[Assignment]
Of all the entries below, retype only the lines from the one with "## Blog Finder autodetect" through the one with "Some blogs show", exactly as they appear.

[Source data]
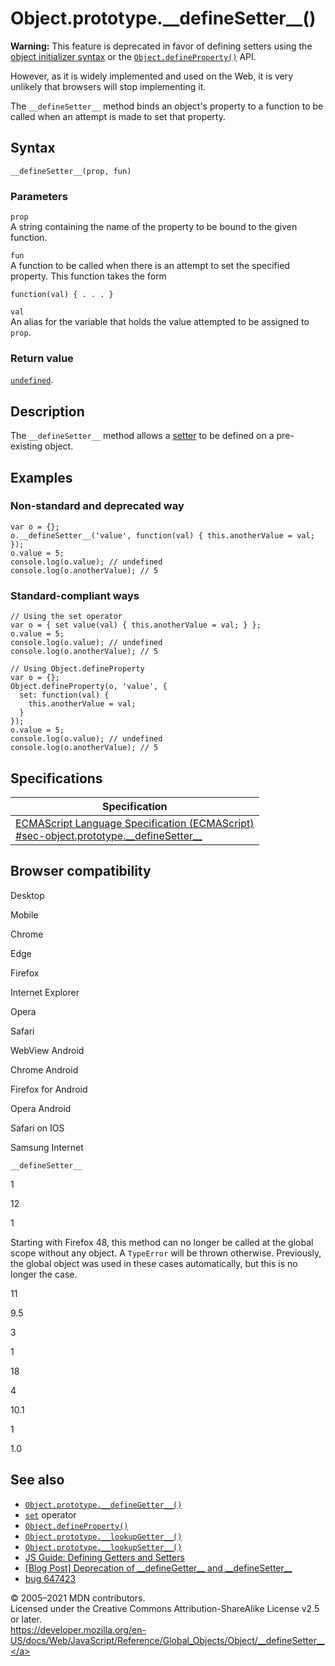 Object.prototype.\_\_defineSetter\_\_()
=======================================

**Warning:** This feature is deprecated in favor of defining setters using the [object initializer syntax](../../operators/object_initializer) or the [`Object.defineProperty()`](defineproperty) API.

However, as it is widely implemented and used on the Web, it is very unlikely that browsers will stop implementing it.

The `__defineSetter__` method binds an object's property to a function to be called when an attempt is made to set that property.

Syntax
------

    __defineSetter__(prop, fun)

### Parameters

`prop`  
A string containing the name of the property to be bound to the given function.

`fun`  
A function to be called when there is an attempt to set the specified property. This function takes the form

    function(val) { . . . }

`val`  
An alias for the variable that holds the value attempted to be assigned to `prop`.

### Return value

[`undefined`](../undefined).

Description
-----------

The `__defineSetter__` method allows a [setter](../../functions/set) to be defined on a pre-existing object.

Examples
--------

### Non-standard and deprecated way

    var o = {};
    o.__defineSetter__('value', function(val) { this.anotherValue = val; });
    o.value = 5;
    console.log(o.value); // undefined
    console.log(o.anotherValue); // 5

### Standard-compliant ways

    // Using the set operator
    var o = { set value(val) { this.anotherValue = val; } };
    o.value = 5;
    console.log(o.value); // undefined
    console.log(o.anotherValue); // 5

    // Using Object.defineProperty
    var o = {};
    Object.defineProperty(o, 'value', {
      set: function(val) {
        this.anotherValue = val;
      }
    });
    o.value = 5;
    console.log(o.value); // undefined
    console.log(o.anotherValue); // 5

Specifications
--------------

<table><thead><tr class="header"><th>Specification</th></tr></thead><tbody><tr class="odd"><td><a href="https://tc39.es/ecma262/#sec-object.prototype.__defineSetter__">ECMAScript Language Specification (ECMAScript)<br />
<span class="small">#sec-object.prototype.__defineSetter__</span></a></td></tr></tbody></table>

Browser compatibility
---------------------

Desktop

Mobile

Chrome

Edge

Firefox

Internet Explorer

Opera

Safari

WebView Android

Chrome Android

Firefox for Android

Opera Android

Safari on IOS

Samsung Internet

`__defineSetter__`

1

12

1

Starting with Firefox 48, this method can no longer be called at the global scope without any object. A `TypeError` will be thrown otherwise. Previously, the global object was used in these cases automatically, but this is no longer the case.

11

9.5

3

1

18

4

10.1

1

1.0

See also
--------

-   [`Object.prototype.__defineGetter__()`](__definegetter__)
-   [`set`](../../functions/set) operator
-   [`Object.defineProperty()`](defineproperty)
-   [`Object.prototype.__lookupGetter__()`](__lookupgetter__)
-   [`Object.prototype.__lookupSetter__()`](__lookupsetter__)
-   [JS Guide: Defining Getters and Setters](https://developer.mozilla.org/en-US/docs/Web/JavaScript/Guide/Working_with_Objects#defining_getters_and_setters)
-   [\[Blog Post\] Deprecation of \_\_defineGetter\_\_ and \_\_defineSetter\_\_](https://whereswalden.com/2010/04/16/more-spidermonkey-changes-ancient-esoteric-very-rarely-used-syntax-for-creating-getters-and-setters-is-being-removed/)
-   [bug 647423](https://bugzilla.mozilla.org/show_bug.cgi?id=647423)

© 2005–2021 MDN contributors.  
Licensed under the Creative Commons Attribution-ShareAlike License v2.5 or later.  
<a href="https://developer.mozilla.org/en-US/docs/Web/JavaScript/Reference/Global_Objects/Object/__defineSetter__" class="_attribution-link">https://developer.mozilla.org/en-US/docs/Web/JavaScript/Reference/Global_Objects/Object/__defineSetter__</a>
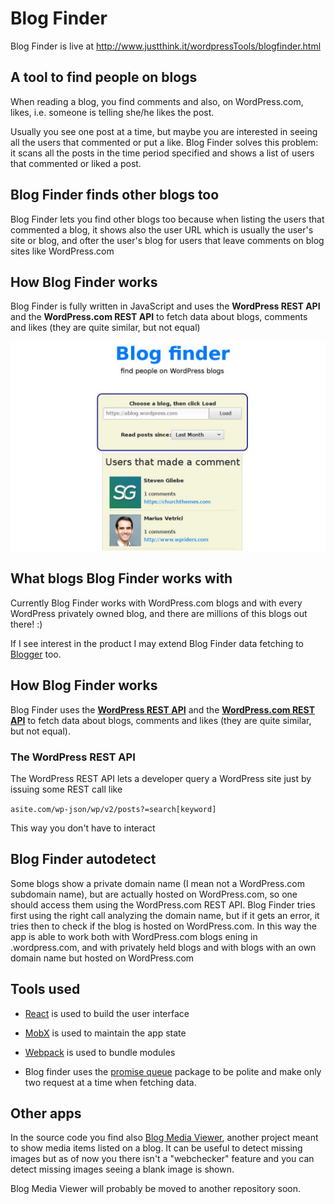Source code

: 



                        
# Blog Finder

Blog Finder is live at http://www.justthink.it/wordpressTools/blogfinder.html

## A tool to find people on blogs
When reading a blog, you find comments and also, on WordPress.com, likes, i.e. someone is telling she/he likes the post.

Usually you see one post at a time, but maybe you are interested in seeing all  the users that commented or put a like. 
Blog Finder solves this problem: it scans all the posts in the time period specified and shows a list of users that commented or liked a post. 

## Blog Finder finds other blogs too
Blog Finder lets you find other blogs too because when listing the users that commented a blog, it shows also the user URL which is usually the user's site or blog, and ofter the user's blog for users that leave comments on blog sites like WordPress.com

## How Blog Finder works
Blog Finder is fully written in JavaScript and uses the **WordPress REST API** and the **WordPress.com  REST API** to fetch data about blogs, comments and likes (they are quite similar, but not equal)

![blogFinder in action](https://raw.githubusercontent.com/whiteseagull/blogfinder/master/assets/blogFinder.png)

## What blogs Blog Finder works with
Currently Blog Finder works with WordPress.com blogs and with every WordPress privately owned blog, and there are millions of this blogs out there! :) 

If I see interest in the product I may extend Blog Finder data fetching to [Blogger](https://www.blogger.com/) too.

## How Blog Finder works
Blog Finder uses the **[WordPress REST API](https://v2.wp-api.org/)** and the **[WordPress.com  REST API](https://developer.wordpress.com/docs/api/)** to fetch data about blogs, comments and likes (they are quite similar, but not equal).

### The WordPress REST API
The WordPress REST API lets a developer query a WordPress site just by issuing some REST call like 

``asite.com/wp-json/wp/v2/posts?=search[keyword]``

This way you don't have to interact 

## Blog Finder autodetect
Some blogs show a private domain name (I mean not a WordPress.com subdomain name), but are actually hosted on WordPress.com, so one should access them using the WordPress.com REST API.
 Blog Finder tries first using the right call analyzing the domain name, but if it gets an error, it tries then to check if the blog is hosted on WordPress.com. In this way the app is able to work both with WordPress.com blogs ening in .wordpress.com, and with privately held blogs and with blogs with an own domain name but hosted on WordPress.com

## Tools used
- [React](https://webpack.js.org/) is used to build the user interface
- [MobX](https://mobx.js.org/) is used to maintain the app state
- [Webpack](https://webpack.js.org/) is used to bundle modules

- Blog finder uses the [promise queue](https://www.npmjs.com/package/promise-queue) package to be polite and make only two request at a time when fetching data.


## Other apps
In the source code you find also [Blog Media Viewer](http://www.justthink.it/wordpressTools/bmv.html), another project meant to show media items listed on a blog. It can be useful to detect missing images but as of now you there isn't a "webchecker" feature and you can detect missing images seeing a blank image is shown. 

Blog Media Viewer will probably be moved to another repository soon.
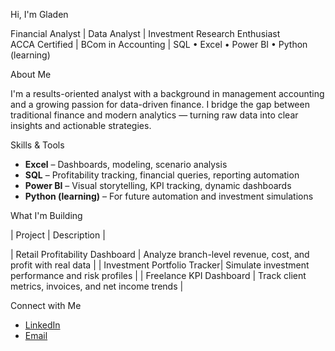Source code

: Hi, I'm Gladen

Financial Analyst | Data Analyst | Investment Research Enthusiast  
ACCA Certified | BCom in Accounting | SQL • Excel • Power BI • Python (learning)

About Me

I'm a results-oriented analyst with a background in management accounting and a growing passion for data-driven finance. I bridge the gap between traditional finance and modern analytics — turning raw data into clear insights and actionable strategies.

Skills & Tools

- **Excel** – Dashboards, modeling, scenario analysis
- **SQL** – Profitability tracking, financial queries, reporting automation
- **Power BI** – Visual storytelling, KPI tracking, dynamic dashboards
- **Python (learning)** – For future automation and investment simulations


What I'm Building

| Project | Description |

| Retail Profitability Dashboard | Analyze branch-level revenue, cost, and profit with real data |
| Investment Portfolio Tracker| Simulate investment performance and risk profiles |
| Freelance KPI Dashboard | Track client metrics, invoices, and net income trends |


Connect with Me

- [LinkedIn](https://linkedin.com/in/gladenmat0000)
- [Email](mailto:grehamgm@gmail.com)
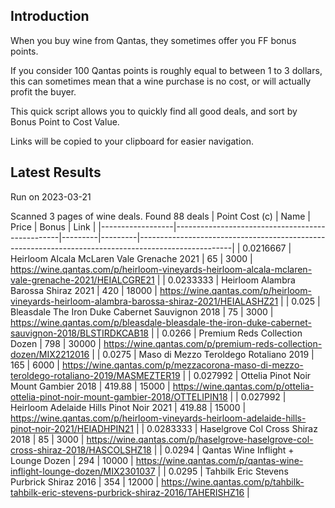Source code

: ## Introduction

When you buy wine from Qantas, they sometimes offer you FF bonus points. 

If you consider 100 Qantas points is roughly equal to between 1 to 3 dollars, this can sometimes mean that a wine purchase is no cost, or will actually profit the buyer.

This quick script allows you to quickly find all good deals, and sort by Bonus Point to Cost Value.

Links will be copied to your clipboard for easier navigation.

## Latest Results

Run on 2023-03-21

Scanned 3 pages of wine deals.
Found 88 deals
|   Point Cost (c) | Name                                            |   Price |   Bonus | Link                                                                                                |
|------------------|-------------------------------------------------|---------|---------|-----------------------------------------------------------------------------------------------------|
|        0.0216667 | Heirloom Alcala McLaren Vale Grenache 2021      |   65    |    3000 | https://wine.qantas.com/p/heirloom-vineyards-heirloom-alcala-mclaren-vale-grenache-2021/HEIALCGRE21 |
|        0.0233333 | Heirloom Alambra Barossa Shiraz 2021            |  420    |   18000 | https://wine.qantas.com/p/heirloom-vineyards-heirloom-alambra-barossa-shiraz-2021/HEIALASHZ21       |
|        0.025     | Bleasdale The Iron Duke Cabernet Sauvignon 2018 |   75    |    3000 | https://wine.qantas.com/p/bleasdale-bleasdale-the-iron-duke-cabernet-sauvignon-2018/BLSTIRDKCAB18   |
|        0.0266    | Premium Reds Collection Dozen                   |  798    |   30000 | https://wine.qantas.com/p/premium-reds-collection-dozen/MIX2212016                                  |
|        0.0275    | Maso di Mezzo Teroldego Rotaliano 2019          |  165    |    6000 | https://wine.qantas.com/p/mezzacorona-maso-di-mezzo-teroldego-rotaliano-2019/MASMEZTER19            |
|        0.027992  | Ottelia Pinot Noir Mount Gambier 2018           |  419.88 |   15000 | https://wine.qantas.com/p/ottelia-ottelia-pinot-noir-mount-gambier-2018/OTTELIPIN18                 |
|        0.027992  | Heirloom Adelaide Hills Pinot Noir 2021         |  419.88 |   15000 | https://wine.qantas.com/p/heirloom-vineyards-heirloom-adelaide-hills-pinot-noir-2021/HEIADHPIN21    |
|        0.0283333 | Haselgrove Col Cross Shiraz 2018                |   85    |    3000 | https://wine.qantas.com/p/haselgrove-haselgrove-col-cross-shiraz-2018/HASCOLSHZ18                   |
|        0.0294    | Qantas Wine Inflight + Lounge Dozen             |  294    |   10000 | https://wine.qantas.com/p/qantas-wine-inflight-lounge-dozen/MIX2301037                              |
|        0.0295    | Tahbilk Eric Stevens Purbrick Shiraz 2016       |  354    |   12000 | https://wine.qantas.com/p/tahbilk-tahbilk-eric-stevens-purbrick-shiraz-2016/TAHERISHZ16             |

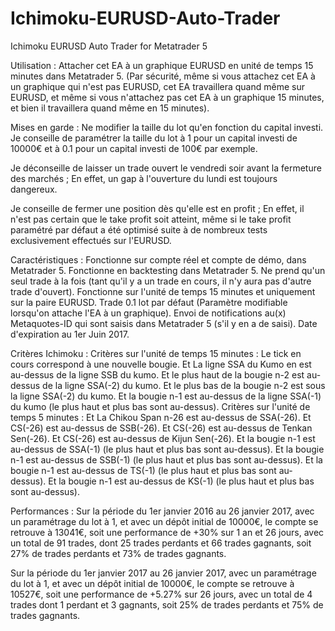 # Ichimoku-EURUSD-Auto-Trader
Ichimoku EURUSD Auto Trader for Metatrader 5

Utilisation :
Attacher cet EA à un graphique EURUSD en unité de temps 15 minutes dans Metatrader 5.
(Par sécurité, même si vous attachez cet EA à un graphique qui n'est pas EURUSD, cet EA travaillera quand même sur EURUSD, et même si vous n'attachez pas cet EA à un graphique 15 minutes, et bien il travaillera quand même en 15 minutes).

Mises en garde :
Ne modifier la taille du lot qu'en fonction du capital investi. Je conseille de paramétrer la taille du lot à 1 pour un capital investi de 10000€ et à 0.1 pour un capital investi de 100€ par exemple.

Je déconseille de laisser un trade ouvert le vendredi soir avant la fermeture des marchés ; En effet, un gap à l'ouverture du lundi est toujours dangereux.

Je conseille de fermer une position dès qu'elle est en profit ; En effet, il n'est pas certain que le take profit soit atteint, même si le take profit paramétré par défaut a été optimisé suite à de nombreux tests exclusivement effectués sur l'EURUSD.

Caractéristiques :
Fonctionne sur compte réel et compte de démo, dans Metatrader 5.
Fonctionne en backtesting dans Metatrader 5.
Ne prend qu'un seul trade à la fois (tant qu'il y a un trade en cours, il n'y aura pas d'autre trade d'ouvert).
Fonctionne sur l'unité de temps 15 minutes et uniquement sur la paire EURUSD.
Trade 0.1 lot par défaut (Paramètre modifiable lorsqu'on attache l'EA à un graphique).
Envoi de notifications au(x) Metaquotes-ID qui sont saisis dans Metatrader 5 (s'il y en a de saisi).
Date d'expiration au 1er Juin 2017.

Critères Ichimoku :
Critères sur l'unité de temps 15 minutes :
Le tick en cours correspond à une nouvelle bougie.
Et La ligne SSA du Kumo en est au-dessus de la ligne SSB du kumo.
Et le plus haut de la bougie n-2 est au-dessus de la ligne SSA(-2) du kumo.
Et le plus bas de la bougie n-2 est sous la ligne SSA(-2) du kumo.
Et la bougie n-1 est au-dessus de la ligne SSA(-1) du kumo (le plus haut et plus bas sont au-dessus).
Critères sur l'unité de temps 5 minutes :
Et La Chikou Span n-26 est au-dessus de SSA(-26).
Et CS(-26) est au-dessus de SSB(-26).
Et CS(-26) est au-dessus de Tenkan Sen(-26).
Et CS(-26) est au-dessus de Kijun Sen(-26).
Et la bougie n-1 est au-dessus de SSA(-1) (le plus haut et plus bas sont au-dessus).
Et la bougie n-1 est au-dessus de SSB(-1) (le plus haut et plus bas sont au-dessus).
Et la bougie n-1 est au-dessus de TS(-1) (le plus haut et plus bas sont au-dessus).
Et la bougie n-1 est au-dessus de KS(-1) (le plus haut et plus bas sont au-dessus).

Performances :
Sur la période du 1er janvier 2016 au 26 janvier 2017, avec un paramétrage du lot à 1, et avec un dépôt initial de 10000€, le compte se retrouve à 13041€, soit une performance de +30% sur 1 an et 26 jours, avec un total de 91 trades, dont 25 trades perdants et 66 trades gagnants, soit 27% de trades perdants et 73% de trades gagnants.

Sur la période du 1er janvier 2017 au 26 janvier 2017, avec un paramétrage du lot à 1, et avec un dépôt initial de 10000€, le compte se retrouve à 10527€, soit une performance de +5.27% sur 26 jours, avec un total de 4 trades dont 1 perdant et 3 gagnants, soit 25% de trades perdants et 75% de trades gagnants.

[Exercise response]
## Blog Finder autodetect
Some blogs show a private domain name (I mean not a WordPress.com subdomain name), but are actually hosted on WordPress.com, so one should access them using the WordPress.com REST API.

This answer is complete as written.